Another major element of the transformation program is the development of straight-through processing capabilities through a platform called IssueQuick. The system allows retail brokers to quote, bind, and issue certain policies entirely online without requiring human intervention.
“As a retailer, you can come to Burns & Wilcox to IssueQuick online and you can quote, bind, issue a policy in five minutes,” Fusinski said.
The platform currently supports five products, and the company plans to expand the offering further in the coming year. One upcoming feature will introduce comparative rating functionality, allowing brokers to review multiple options before completing a transaction within the same platform. Fusinski said that approach goes beyond traditional rating tools by enabling the full policy issuance process digitally.
“It is zero human touch,” he said. “You can go and not just get options and have them routed to a human, but have it be fully self-service, 100% automated.”
Automation and artificial intelligence represent the third pillar of the company’s transformation strategy. Fusinski said the organization has already deployed several AI-driven tools designed to improve productivity and help employees navigate complex underwriting information more quickly. Some of these tools enable staff to search carrier underwriting manuals and marketing materials, helping them identify which markets have appetite for specific risks.
“We already have deployments of AI tools here that our business is using,” he said. “We’re finding use out of these things. It’s not ‘if,’ or even ‘when’ - it’s now.”
Artificial intelligence is also being used within the technology function itself, accelerating the pace of application development and allowing teams to build new tools more quickly. While Fusinski is enthusiastic about the technology’s potential, he emphasized the importance of maintaining appropriate safeguards in a regulated industry.
“There is always a human in the loop for every decision,” he said. “We make it very clear that this is AI assistance and that, it can be wrong.”
Even with those guardrails, the technology is already changing how work gets done across the organization. Tasks that once required lengthy manual analysis can now be completed far more quickly with AI-assisted tools.
“Some of these analyses might take a human two hours to do and you can get from an AI in two minutes,” Fusinski said. “It really is a game changer in some respects for various parts of the organization.”
While the transformation program is large in scope, Fusinski said innovation within the organization is not driven primarily by board directives or top-down mandates. Instead, many new ideas originate within teams across the business as employees look for ways to address everyday operational challenges.
“It’s not board-driven. It’s definitely people-driven,” he said.
Artificial intelligence is helping accelerate that bottom-up innovation. In the past, smaller operational improvements often struggled to gain priority because they required extensive development work or changes to core systems. With modern development tools and AI-assisted coding, many of those solutions can now be delivered much more quickly.
“AI changes the equation on that, where you can rapidly turn around things and it doesn’t matter as much if it’s off to the side, because you were able to do it ten times faster,” Fusinski said.

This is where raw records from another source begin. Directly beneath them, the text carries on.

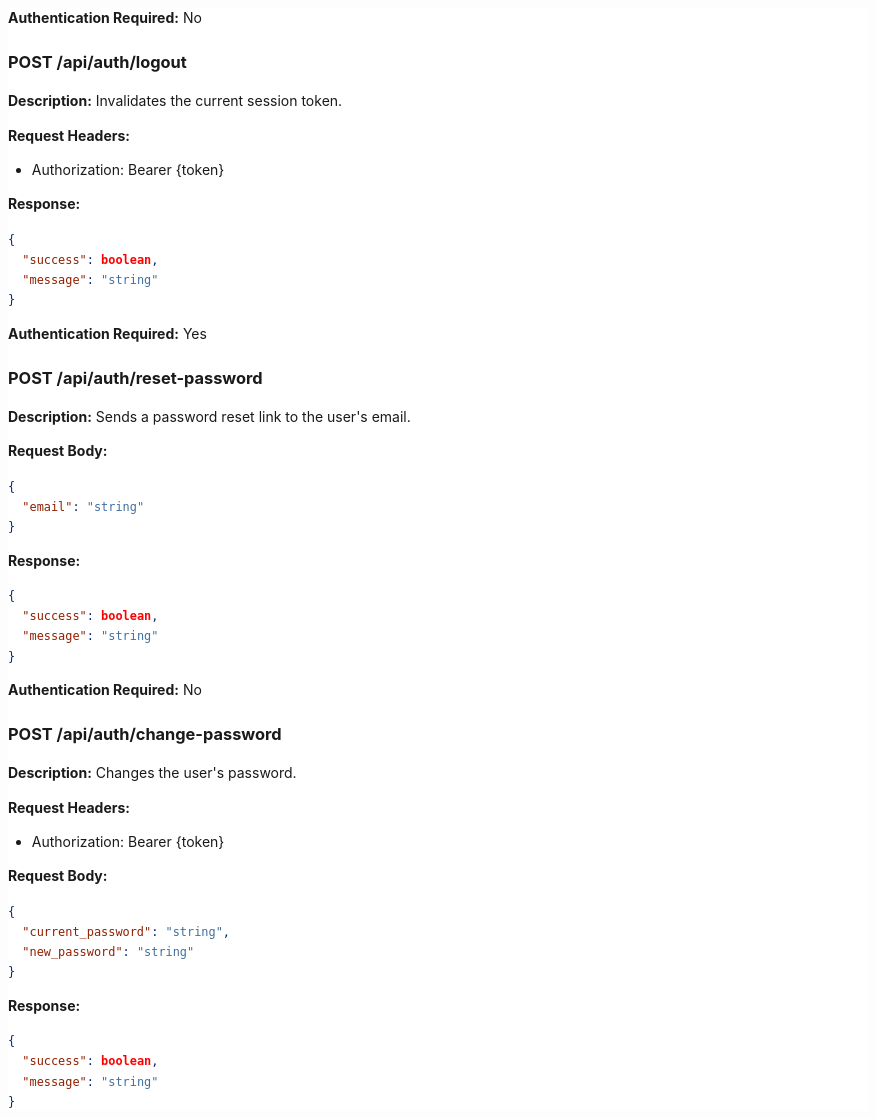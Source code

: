 **Authentication Required:** No

### POST /api/auth/logout

**Description:** Invalidates the current session token.

**Request Headers:**
- Authorization: Bearer {token}

**Response:**
```json
{
  "success": boolean,
  "message": "string"
}
```

**Authentication Required:** Yes

### POST /api/auth/reset-password

**Description:** Sends a password reset link to the user's email.

**Request Body:**
```json
{
  "email": "string"
}
```

**Response:**
```json
{
  "success": boolean,
  "message": "string"
}
```

**Authentication Required:** No

### POST /api/auth/change-password

**Description:** Changes the user's password.

**Request Headers:**
- Authorization: Bearer {token}

**Request Body:**
```json
{
  "current_password": "string",
  "new_password": "string"
}
```

**Response:**
```json
{
  "success": boolean,
  "message": "string"
}
```

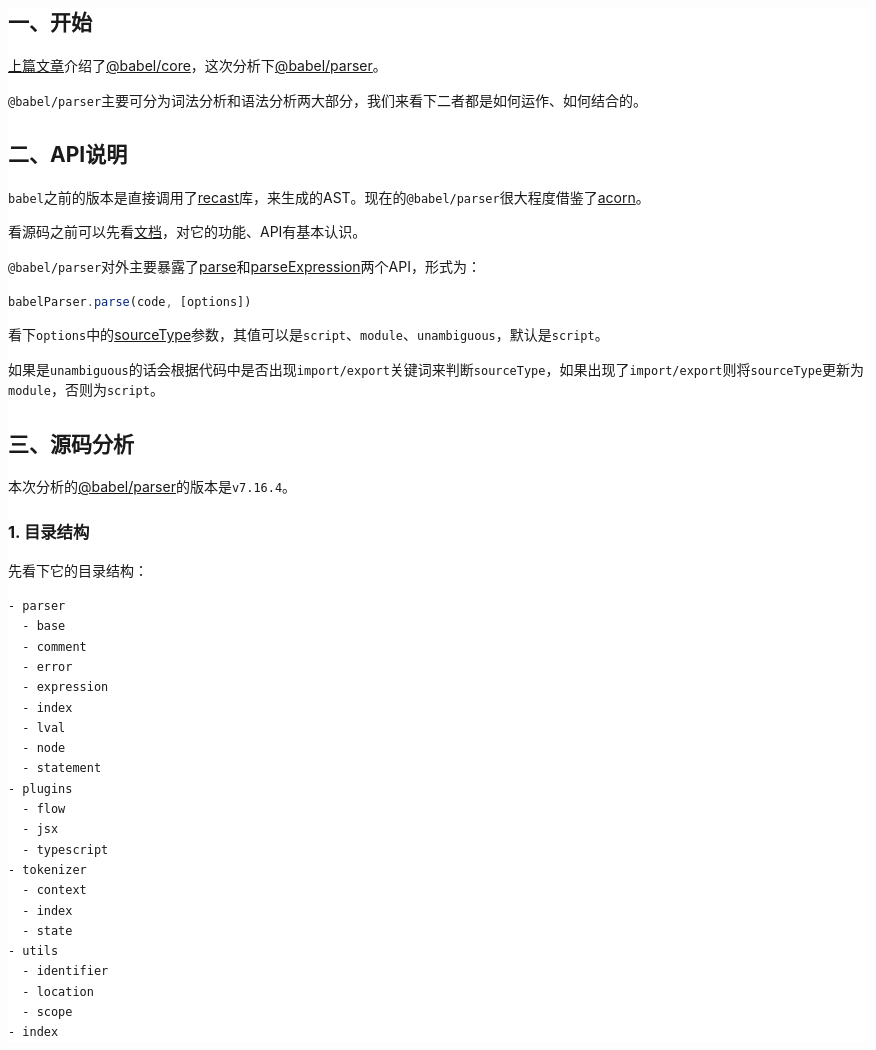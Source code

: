 ## 一、开始

[上篇文章](https://juejin.cn/post/7041068341754069006/)介绍了[@babel/core](https://github.com/babel/babel/blob/v7.16.4/packages/babel-core/src/index.ts)，这次分析下[@babel/parser](https://github.com/babel/babel/blob/v7.16.4/packages/babel-parser/src/index.js)。

`@babel/parser`主要可分为词法分析和语法分析两大部分，我们来看下二者都是如何运作、如何结合的。

## 二、API说明

`babel`之前的版本是直接调用了[recast](https://github.com/benjamn/recast)库，来生成的AST。现在的`@babel/parser`很大程度借鉴了[acorn](https://github.com/acornjs/acorn)。

看源码之前可以先看[文档](https://babeljs.io/docs/en/babel-parser)，对它的功能、API有基本认识。

`@babel/parser`对外主要暴露了[parse](https://github.com/babel/babel/blob/v7.16.4/packages/babel-parser/src/index.js#L18)和[parseExpression](https://github.com/babel/babel/blob/v7.16.4/packages/babel-parser/src/index.js#L62)两个API，形式为：

```js
babelParser.parse(code, [options])
```

看下`options`中的[sourceType](https://github.com/babel/babel/blob/v7.16.4/packages/babel-parser/src/index.js#L19)参数，其值可以是`script`、`module`、`unambiguous`，默认是`script`。

如果是`unambiguous`的话会根据代码中是否出现`import/export`关键词来判断`sourceType`，如果出现了`import/export`则将`sourceType`更新为`module`，否则为`script`。

## 三、源码分析

本次分析的[@babel/parser](https://github.com/babel/babel/blob/v7.16.4/packages/babel-parser/src/index.js)的版本是`v7.16.4`。

### 1. 目录结构


先看下它的目录结构：

```
- parser
  - base
  - comment
  - error
  - expression
  - index
  - lval
  - node
  - statement
- plugins
  - flow
  - jsx
  - typescript
- tokenizer
  - context
  - index
  - state
- utils
  - identifier
  - location
  - scope
- index
```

Rather than creating a dedicated AI team, the organization is encouraging employees across departments to develop familiarity with the technology as part of their daily work. Building that capability broadly across the workforce, he said, will be essential if companies want to capture the full benefits of AI.
“I’ve made it very clear to my entire organization that everybody needs to develop this skill,” Fusinski said. “It doesn’t matter if you’re a software developer, a business analyst, in quality assurance, in infrastructure or security this needs to become part of your toolkit.”